Saved entries
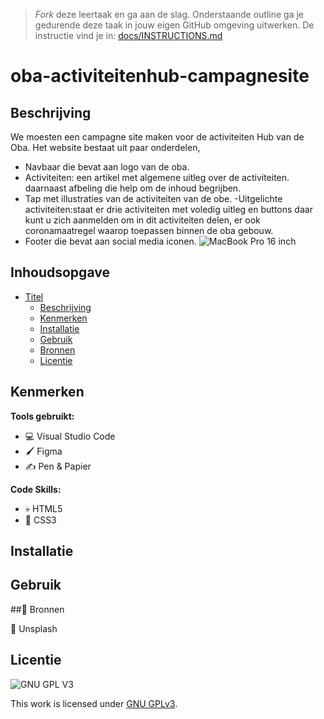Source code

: > _Fork_ deze leertaak en ga aan de slag. Onderstaande outline ga je gedurende deze taak in jouw eigen GitHub omgeving uitwerken. De instructie vind je in: [docs/INSTRUCTIONS.md](docs/INSTRUCTIONS.md)

# oba-activiteitenhub-campagnesite

## Beschrijving
<!-- Voeg een link toe naar Github Pages 🌐-->
We moesten  een campagne site maken voor de activiteiten Hub van de Oba. Het website bestaat uit paar onderdelen,
- Navbaar die bevat aan logo van de oba.
- Activiteiten: een artikel met algemene uitleg over de activiteiten. daarnaast afbeling die help om de inhoud begrijben.
- Tap met illustraties van de activiteiten van de obe.
-Uitgelichte activiteiten:staat er drie activiteiten met voledig uitleg en buttons daar kunt u zich aanmelden om in dit activiteiten delen, er ook coronamaatregel waarop toepassen binnen de oba gebouw.
- Footer die bevat aan social media iconen.
![MacBook Pro 16 inch](https://user-images.githubusercontent.com/90189815/144242746-a306af5e-48d0-46ca-bc49-241672438897.png)

## Inhoudsopgave

- [Titel](#titel)
  * [Beschrijving](#beschrijving)
  * [Kenmerken](#kenmerken)
  * [Installatie](#installatie)
  * [Gebruik](#gebruik)
  * [Bronnen](#bronnen)
  * [Licentie](#licentie)

## Kenmerken
**Tools gebruikt:**
- 💻 Visual Studio Code
- 🖌️ Figma
- ✍️ Pen & Papier

**Code Skills:**
- 💀 HTML5
- 🧍 CSS3
## Installatie

## Gebruik

##🥇 Bronnen

🌊 Unsplash

## Licentie

![GNU GPL V3](https://www.gnu.org/graphics/gplv3-127x51.png)

This work is licensed under [GNU GPLv3](./LICENSE).
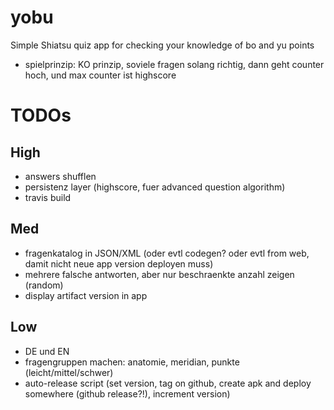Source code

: # yobu
Simple Shiatsu quiz app for checking your knowledge of bo and yu points

* spielprinzip: KO prinzip, soviele fragen solang richtig, dann geht counter hoch, und max counter ist highscore

# TODOs

## High
* answers shufflen
* persistenz layer (highscore, fuer advanced question algorithm)
* travis build

## Med
* fragenkatalog in JSON/XML (oder evtl codegen? oder evtl from web, damit nicht neue app version deployen muss)
* mehrere falsche antworten, aber nur beschraenkte anzahl zeigen (random)
* display artifact version in app

## Low
* DE und EN
* fragengruppen machen: anatomie, meridian, punkte (leicht/mittel/schwer)
* auto-release script (set version, tag on github, create apk and deploy somewhere (github release?!), increment version)
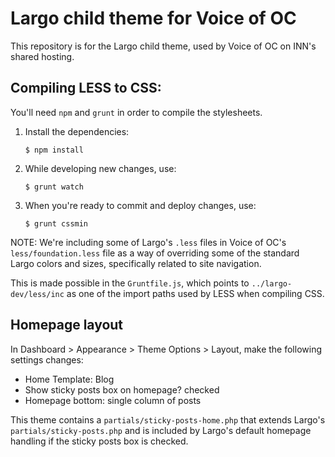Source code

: # Largo child theme for Voice of OC #

This repository is for the Largo child theme, used by Voice of OC on INN's shared hosting.

## Compiling LESS to CSS:

You'll need `npm` and `grunt` in order to compile the stylesheets.

1. Install the dependencies:

    `$ npm install`
    
2. While developing new changes, use:

    `$ grunt watch`
    
    
3. When you're ready to commit and deploy changes, use:


    `$ grunt cssmin`
    
NOTE: We're including some of Largo's `.less` files in Voice of OC's `less/foundation.less` file as a way of overriding some of the standard Largo colors and sizes, specifically related to site navigation.

This is made possible in the `Gruntfile.js`, which points to `../largo-dev/less/inc` as one of the import paths used by LESS when compiling CSS.

## Homepage layout

In Dashboard > Appearance > Theme Options > Layout, make the following settings changes:

- Home Template: Blog
- Show sticky posts box on homepage? checked
- Homepage bottom: single column of posts

This theme contains a `partials/sticky-posts-home.php` that extends Largo's `partials/sticky-posts.php` and is included by Largo's default homepage handling if the sticky posts box is checked.
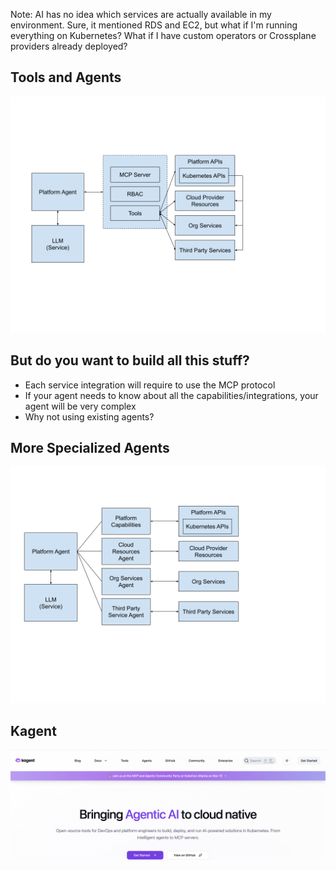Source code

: <!-- .slide: data-background="img/idp-problem-capabilities.jpeg" data-background-size="contain" data-background-color="black" -->

Note:
AI has no idea which services are actually available in my environment. Sure, it mentioned RDS and EC2, but what if I'm running everything on Kubernetes? What if I have custom operators or Crossplane providers already deployed?


## Tools and Agents

![](img/agents-and-tools.png)


## But do you want to build all this stuff?

- Each service integration will require to use the MCP protocol
- If your agent needs to know about all the capabilities/integrations, your agent will be very complex
- Why not using existing agents?


## More Specialized Agents

![](img/more-specialized-agents.png)


## Kagent

![](img/kagent.png)

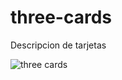 # three-cards
Descripcion de tarjetas 

![three cards](https://user-images.githubusercontent.com/60888517/90301644-d5031180-de66-11ea-9991-714ea95b6a93.JPG)
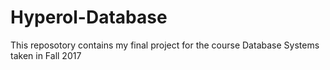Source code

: # Hyperol-Database
This reposotory contains my final project for the course Database Systems taken in Fall 2017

Task item – Nothing but an exact copy of the data above, minus its pictures, should appear in the response.

Reply –
Source code

: > _Fork_ deze leertaak en ga aan de slag. Onderstaande outline ga je gedurende deze taak in jouw eigen GitHub omgeving uitwerken. De instructie vind je in: [docs/INSTRUCTIONS.md](docs/INSTRUCTIONS.md)

# oba-activiteitenhub-campagnesite

## Beschrijving
<!-- Voeg een link toe naar Github Pages 🌐-->
We moesten  een campagne site maken voor de activiteiten Hub van de Oba. Het website bestaat uit paar onderdelen,
- Navbaar die bevat aan logo van de oba.
- Activiteiten: een artikel met algemene uitleg over de activiteiten. daarnaast afbeling die help om de inhoud begrijben.
- Tap met illustraties van de activiteiten van de obe.
-Uitgelichte activiteiten:staat er drie activiteiten met voledig uitleg en buttons daar kunt u zich aanmelden om in dit activiteiten delen, er ook coronamaatregel waarop toepassen binnen de oba gebouw.
- Footer die bevat aan social media iconen.
![MacBook Pro 16 inch](https://user-images.githubusercontent.com/90189815/144242746-a306af5e-48d0-46ca-bc49-241672438897.png)

## Inhoudsopgave

- [Titel](#titel)
  * [Beschrijving](#beschrijving)
  * [Kenmerken](#kenmerken)
  * [Installatie](#installatie)
  * [Gebruik](#gebruik)
  * [Bronnen](#bronnen)
  * [Licentie](#licentie)

## Kenmerken
**Tools gebruikt:**
- 💻 Visual Studio Code
- 🖌️ Figma
- ✍️ Pen & Papier

**Code Skills:**
- 💀 HTML5
- 🧍 CSS3
## Installatie

## Gebruik

##🥇 Bronnen

🌊 Unsplash

## Licentie

![GNU GPL V3](https://www.gnu.org/graphics/gplv3-127x51.png)

This work is licensed under [GNU GPLv3](./LICENSE).
Source code

: # yobu
Simple Shiatsu quiz app for checking your knowledge of bo and yu points

* spielprinzip: KO prinzip, soviele fragen solang richtig, dann geht counter hoch, und max counter ist highscore

# TODOs

## High
* answers shufflen
* persistenz layer (highscore, fuer advanced question algorithm)
* travis build

## Med
* fragenkatalog in JSON/XML (oder evtl codegen? oder evtl from web, damit nicht neue app version deployen muss)
* mehrere falsche antworten, aber nur beschraenkte anzahl zeigen (random)
* display artifact version in app

## Low
* DE und EN
* fragengruppen machen: anatomie, meridian, punkte (leicht/mittel/schwer)
* auto-release script (set version, tag on github, create apk and deploy somewhere (github release?!), increment version)
Source code

: # Largo child theme for Voice of OC #

This repository is for the Largo child theme, used by Voice of OC on INN's shared hosting.

## Compiling LESS to CSS:

You'll need `npm` and `grunt` in order to compile the stylesheets.

1. Install the dependencies:

    `$ npm install`
    
2. While developing new changes, use:

    `$ grunt watch`
    
    
3. When you're ready to commit and deploy changes, use:


    `$ grunt cssmin`
    
NOTE: We're including some of Largo's `.less` files in Voice of OC's `less/foundation.less` file as a way of overriding some of the standard Largo colors and sizes, specifically related to site navigation.

This is made possible in the `Gruntfile.js`, which points to `../largo-dev/less/inc` as one of the import paths used by LESS when compiling CSS.

## Homepage layout

In Dashboard > Appearance > Theme Options > Layout, make the following settings changes:

- Home Template: Blog
- Show sticky posts box on homepage? checked
- Homepage bottom: single column of posts

This theme contains a `partials/sticky-posts-home.php` that extends Largo's `partials/sticky-posts.php` and is included by Largo's default homepage handling if the sticky posts box is checked.
Source code

: <!-- .slide: data-background="img/idp-problem-capabilities.jpeg" data-background-size="contain" data-background-color="black" -->

Note:
AI has no idea which services are actually available in my environment. Sure, it mentioned RDS and EC2, but what if I'm running everything on Kubernetes? What if I have custom operators or Crossplane providers already deployed?


## Tools and Agents

![](img/agents-and-tools.png)


## But do you want to build all this stuff?

- Each service integration will require to use the MCP protocol
- If your agent needs to know about all the capabilities/integrations, your agent will be very complex
- Why not using existing agents?


## More Specialized Agents

![](img/more-specialized-agents.png)


## Kagent

![](img/kagent.png)

 # three-cards
Descripcion de tarjetas 

![three cards](https://user-images.githubusercontent.com/60888517/90301644-d5031180-de66-11ea-9991-714ea95b6a93.JPG)
Source code

: # Hyperol-Database
This reposotory contains my final project for the course Database Systems taken in Fall 2017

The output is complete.